Monday 22 October 2007 - Filed under Journal
Cairnarvon has been on me in my Alternative Medicine post. I’m not taking the side of alternative medicine but I am asking what I think is a valid question. This is best illustrated by example.
My alternative medicine friend said that extract of elderberry is an example of an effective alternative medicine. I found the study he referred to on the subject:
Zakay-Rones Z, Thom E, Wollan T, Wadstein J.
Department of Virology, Hebrew University-Hadassah Medical School, Jerusalem, Israel.
Elderberry has been used in folk medicine for centuries to treat influenza, colds and sinusitis, and has been reported to have antiviral activity against influenza and herpes simplex. We investigated the efficacy and safety of oral elderberry syrup for treating influenza A and B infections.
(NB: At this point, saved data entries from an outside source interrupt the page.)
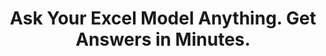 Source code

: ---
aliases: 
  - /solutions/share-spreadsheets-and-presentations-online/
  - /solutions/compatibility-with-excel-and-powerpoint/
  - /solutions/track-changes-from-an-excel-file/
  - /solutions/collaborative-decision-making-software/
  - /solutions/spreadsheet-collaboration-software/
  - /solutions/collaboration/
  - /solutions/multidimensional-olap-analysis-online/
  - /product-tour/
  - /solutions/
  - /features/
  - /why-visyond/
title: Ask Your Excel Model Anything. Get Answers in Minutes.
metaTags: >-
  <meta property="og:title" content="Ask Your Excel Model Anything. Share Answers in Minutes.">
  <meta property="og:type" content="website">
  <meta property="og:image" content="https://visyond.com/img/thumbnails/Thumbnail - Homepage 2022.png">
  <meta property="og:description" content="Visualize your spreadsheets as predictive dashboards, automate Financial Statements, What-if and Risk analyses.">
  <meta property="og:url" content="https://visyond.com">
  <meta name="description" content="Visualize your spreadsheets as predictive dashboards, automate Financial Statements, What-if and Risk analyses.">
topTitle: >-
  Ask Your Excel Model Anything. Share Answers <span style="color: #0086ff;">in Minutes</span>.
topDescription: >-
  <div class="home-hero__topSubtitle-subtitle">
  Visualize your spreadsheets as predictive dashboards, automate Financial Statements, What-if and Risk analyses.
  </br></br>
  Protect sensitive data and reduce information overload by letting each collaborator interact only with what they need.
  </div>
useCasesHeader: >-
         Engage in agile decision-making<span style="color: #0086ff;">.</span>
         <br>
         Empower yourself and your team<span style="color: #0086ff;">.</span>        
         <br>
         Keep Excel's flexibility<span style="color: #0086ff;">...</span>
useCaseSection:
  - useCaseSectionContent:
      - useCaseTitle: Communicating Insights
        useCaseImage: /img/demo/Goals Dashboards Thumbnail.jpg
        isVisible: true
        useCaseDescription: >-
          Establish a layer where teams can safelty query the model without interfering with each other or engaging with the spreadsheet directly. Protect the spreadsheet from people and protect people from the spreadsheet.
        useCaseURL: /solutions/what-if-analysis/  
      - useCaseTitle: Engaging with Stakeholders
        useCaseImage: /img/demo/Goals Dashboards Thumbnail.jpg
        isVisible: true
        useCaseDescription: >-
          Have a secure and interactive visualization layer on top of your spreadsheet that always stays up-to-date
        useCaseURL: /solutions/what-if-analysis/   
      - useCaseTitle: Somthing 1
        useCaseImage: /img/demo/Goals Dashboards Thumbnail.jpg
        isVisible: true
        useCaseDescription: >-
          Something-something something          
      - useCaseTitle: Somthing 2
        useCaseImage: /img/demo/Goals Dashboards Thumbnail.jpg
        isVisible: true
        useCaseDescription: >-
          Something-something something              
      - useCaseTitle: Somthing 3
        useCaseImage: /img/demo/Goals Dashboards Thumbnail.jpg
        isVisible: true
        useCaseDescription: >-
          Something-something something    
      - useCaseTitle: Somthing 4
        useCaseImage: /img/demo/Goals Dashboards Thumbnail.jpg
        isVisible: true
        useCaseDescription: >-
          Something-something something   
      - useCaseTitle: Somthing 5
        useCaseImage: /img/demo/Goals Dashboards Thumbnail.jpg
        isVisible: true
        useCaseDescription: >-
          Something-something something      
      - useCaseTitle: Somthing 6
        useCaseImage: /img/demo/Goals Dashboards Thumbnail.jpg
        isVisible: true
        useCaseDescription: >-
          Something-something something                                 
    useCaseSectionTitle: >-
          ...<span style="color: #383e4d;"> and turn your spreadsheet into an </span>effective communication tool<span style="color: #383e4d;">.</span>
    useCaseSectionContentThemeColor: '#248f17'           
  - useCaseSectionContent:
      - useCaseTitle: Data Gathering
        useCaseImage: /img/demo/Goals Dashboards Thumbnail.jpg
        isVisible: true
        useCaseDescription: >-
          Securely contribute your data into the central model, track making teammates accountable and untangle the spreadsheet's data from its logic, and show people on what they need to see.
      - useCaseTitle: Somthing 1
        useCaseImage: /img/demo/Goals Dashboards Thumbnail.jpg
        isVisible: true
        useCaseDescription: >-
          Something-something something          
      - useCaseTitle: Somthing 2
        useCaseImage: /img/demo/Goals Dashboards Thumbnail.jpg
        isVisible: true
        useCaseDescription: >-
          Something-something something
        useCaseURL: /solutions/what-if-analysis/                         
      - useCaseTitle: Somthing 3
        useCaseImage: /img/demo/Goals Dashboards Thumbnail.jpg
        isVisible: true
        useCaseDescription: >-
          Something-something something    
      - useCaseTitle: Somthing 4
        useCaseImage: /img/demo/Goals Dashboards Thumbnail.jpg
        isVisible: true
        useCaseDescription: >-
          Something-something something   
      - useCaseTitle: Somthing 5
        useCaseImage: /img/demo/Goals Dashboards Thumbnail.jpg
        isVisible: true
        useCaseDescription: >-
          Something-something something      
      - useCaseTitle: Somthing 6
        useCaseImage: /img/demo/Goals Dashboards Thumbnail.jpg
        isVisible: true
        useCaseDescription: >-
          Something-something something                                 
    useCaseSectionTitle: >-
          ...<span style="color: #383e4d;"> and simplify </span>multiplayer workflows <span style="color: #383e4d;">,securely.</span>
    useCaseSectionContentThemeColor: '#ff0000'
StepsHeader: >-
      3 Simple Steps to Save Countless Hours
StepsSubtitle: >-
      No installations. Easy-to-use. Value from day one.
StepsBlock:
  - descr: >-
      Import your spreadsheet or create one in Visyond, turning it into a collaborative platform for predictive dashboards and self-service analysis.</br></br>
      Complement your existing toolkit (Excel add-ins, BI-tools) for quick and agile business case development, and build a solid foundation for decision making.
    benefitsList:
      - text: >-
          No need to install anything. Visyond works in the browser, on any operating system.
      - text: >-
           Fully utilize your Excel modeling experience - Visyond uses the same formulas and syntax.
      - text: >-
           Improve your workflows by reducing errors, controlling access, and tracking changes and scenarios.       
    infoVideo: /video/3 steps/Step 1 - Connect Your Spreadsheet.mp4
    infoVideoPoster: /video/3 steps/Step 1 - Connect Your Spreadsheet.jpg
    image: /img/home/step1.png
    title: 'Import Your Spreadsheet'
    titlePrefix: '1'
  - descr: >-
      Get ready-to-present What-if analysis reports with a few clicks. It’s that simple.</br></br>
      Deliver reliable insights and reduce the risk of errors.
    benefitsList:
      - text: >-    
          You don’t need to move data across many tools - analyses are in the cloud together with the model, its scenarios and dashboards.
      - text: >-
          Both novices and experts can easily analyze data, and build powerful workflows that are difficult and expensive to set up otherwise.
      - text: >-
          No-code and no need for maintenance if the spreadsheet changes.
    infoVideo: /video/3 steps/Step 2 - Analyze with a Few Clicks.mp4
    infoVideoPoster: /video/3 steps/Step 2 - Analyze with a Few Clicks.jpg      
    image: /img/home/step2.png  
    title: 'Understand How Changes Impact Forecasts'
    titlePrefix: '2'   
  - descr: >-
      Create interactive ‘what-if’ dashboards to visualize scenarios and forecasts, powered by your model’s calculations, without exposing the intricacies of the spreadsheet.
    benefitsList:
      - text: >-
          Viewers playing with the numbers on the dashboard can’t break the spreadsheet (or even see it, if you so wish).
      - text: >-
          Each stakeholder has a unique view depending on which worksheets and dashboards they are allowed to see.
      - text: >-
          Dashboards are secure and always up-to-date visualization layers on top of your spreadsheet, which acts as a calculation engine in the cloud (a single source of truth).             
    infoVideo: /video/3 steps/Step 3 - Share Insights via Dashboards.mp4
    infoVideoPoster: /video/Step 3 - Share Insights via Dashboards.jpg    
    image: /img/home/step4.png
    title: 'Share Insights via Predictive Dashboards'
    titlePrefix: '3'  
FeaturesHeader: 'Be Prepared for Any Scenario and What-if Question'
infoBlockFirst:
  - benefitsList:
      - text: >-
          Answer ‘what-if’ questions with Scenario Analysis.
      - text: >-
          Visualize the cells that change between scenarios with Scenario Waterfall Analysis.
      - text: >-
          Track assumptions and scenarios from your collaborators, and always know where the numbers are coming from.
      - text: >-
          Empower collaborators to test scenarios independently via interactive dashboards, shielding them from information overload.
    descr: >-
      Analyze scenarios, create forecasts, compare Budget vs Actual and turn scenario planning into a truly collaborative experience.
    infoVideo: '/video/Create, Compare and Analyze Scenarios On-the-fly - Visyond.mp4'
    infoVideoPoster: '/video/Create, Compare and Analyze Scenarios On-the-fly - Visyond.jpg'
    title: 'Scenario Planning and Forecasting'
    demoLink: 'https://visyond.com/project/f884b9bd-2d01-4baf-b1cb-f8a037ab5c28'
  - benefitsList:
      - text: Visualize the impact of important cells with Tornado Analysis.
      - text: Learn what really drives your decision metrics and see how sensitive your model is to changes with Sensitivity Analysis.   
      - text: Analyze risks with Monte Carlo simulations.
      - text: >-
          Get presentation-ready analysis charts and securely share them with collaborators.
      - text: >-
          Extend your collaborators’ analyses without anyone losing or corrupting data.
    descr: >-
      Analyze important decision metrics, and empower teams to self-serve and collaborate on analyses. All this - in a single platform that connects spreadsheets, analyses and dashboards.
    infoVideo: /video/Visualize the Impact of Important Business Drivers - Visyond.mp4
    infoVideoPoster: /video/Visualize the Impact of Important Business Drivers - Visyond.jpg
    title: What-if Analysis and Monte Carlo Simulations
  - benefitsList:
      - text: >-
          Creating a dashboard is easy. Add output cells with decision metrics from your spreadsheet, select input cells, style them as sliders or dropdowns, throw in some charts, and your dashboard is ready to go!
      - text: >-
          Your spreadsheet is safe. Changing data on the dashboard does not change the spreadsheet.
      - text: >-
          Control access. Share only specific dashboards and scenarios with specific collaborators.
    descr: >-
      Link your spreadsheet models to interactive online dashboards, and securely share them online. Empower your team or clients to visualize forecasts and scenarios without the risk of breaking the spreadsheet.
    infoVideo: /video/Share Insights with Spreadsheet-driven Dashboards - Visyond.mp4
    infoVideoPoster: /video/Share Insights with Spreadsheet-driven Dashboards - Visyond.jpg
    title: Predictive ‘What-if’ Dashboards     
visForHeader: 'Visyond Is for Everyone Who Makes Decisions Based on Spreadsheets'
functionTitle: Functions
caseTitle: Use Cases
industryTitle: Industries
functionList:
  - image: /img/home/visForColumn1/function2.png
    text: Analysts and Modelers
  - image: /img/home/visForColumn1/function1.png
    text: CxOs & Decision Makers
  - image: /img/home/visForColumn1/function3.png
    text: Sales & Communication
  - image: /img/home/visForColumn1/function4.png
    text: Consultants
caseList:
  - image: /img/home/visForColumn2/case1.png
    text: Risk Analysis & Simulations
  - image: /img/home/visForColumn2/case2.png
    text: Planning & Modelling
  - image: /img/home/visForColumn2/case3.png
    text: Budgeting & Forecasting
  - image: /img/home/visForColumn2/case4.png
    text: Financial Reporting
  - image: /img/home/visForColumn2/case5.png
    text: Investment Analysis
  - image: /img/home/visForColumn2/case6.png
    text: Scenario Analysis
industryList:
  - image: /img/home/visForColumn3/industry1.png
    text: Banking
  - image: /img/home/visForColumn3/industry5.png
    text: Management Consulting
  - image: /img/home/visForColumn3/industry2.png
    text: Financial Services
  - image: /img/home/visForColumn3/industry6.png
    text: Telecommunication
  - image: /img/home/visForColumn3/industry3.png
    text: Real Estate
  - image: /img/home/visForColumn3/industry4.png
    text: Insurance     
AddinCloudHeader: 'Work the Way You Like'
summary:
  - content: >-
      Get the Excel add-in if you want to use macros, other add-ins and cutting-edge Excel features, or to work with very large spreadsheets.
    title: Excel Add-in
    image: /img/home/excelAddinIcon.png
    buttonText: Get Add-in
    buttonLink: https://appsource.microsoft.com/en-us/product/office/WA200002940
  - content: >-
      Sign up for the cloud platform if you want advanced collaboration on spreadsheets, scenarios, analyses and interactive dashboards with secure, role- and object-based access control. 
    title: Cloud Platform
    image: /img/home/cloudPlatformIcon.png
    buttonText: Get Started
    buttonLink: /accounts/signup/
DemoStripTitle: Try It Live Before You Sign Up
DemoStripTitleButton: See the Interactive Demo
DemoStripTitleLink: https://visyond.com/project/125105b6-a269-4dd1-9145-5e4eea10276d
---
Sixty patients (aged 18-54 years) suffering from influenza-like symptoms for 48 h or less were enrolled in this randomized, double-blind, placebo-controlled study during the influenza season of 1999-2000 in Norway. Patients received 15 ml of elderberry or placebo syrup four times a day for 5 days, and recorded their symptoms using a visual analogue scale. Symptoms were relieved on average 4 days earlier and use of rescue medication was significantly less in those receiving elderberry extract compared with placebo. Elderberry extract seems to offer an efficient, safe and cost-effective treatment for influenza. These findings need to be confirmed in a larger study.
First of all, let’s assume this study is correct and that elderberry extract is effective medicine. That’s science, right? We did the study, the extract is effective, it’s real science and real medicine, right?
But what about the fact that Orac and others will have been calling it “woo” until now, dismissing it as junk peddled by quacks. Oh wait, but it works!
My point is somewhat subtle here so let me be explicit: alternative medicine should not get, and currently does get, a free pass from having to prove that it works. Medicine should be evidence based. There is nothing wrong with and everything good about using scientific studies to determine the efficacy of medicine.
But some go too far and assume that all alternative medicine must be bullshit. This is an assumption. If extract of elderberry can work it’s possible that other “alternative” remedies also work.
I do think “woo” is a big danger. Too many people believe really dumb things. It does undermine real medicine when people’s ignorance and superstition gets unwarranted acceptance. So I don’t disagree with Cairnarvon or Orac and I wouldn’t even be writing about this except that I have a friend who believes that he does work based on evidence that helps people using alternative medicine and that got me thinking.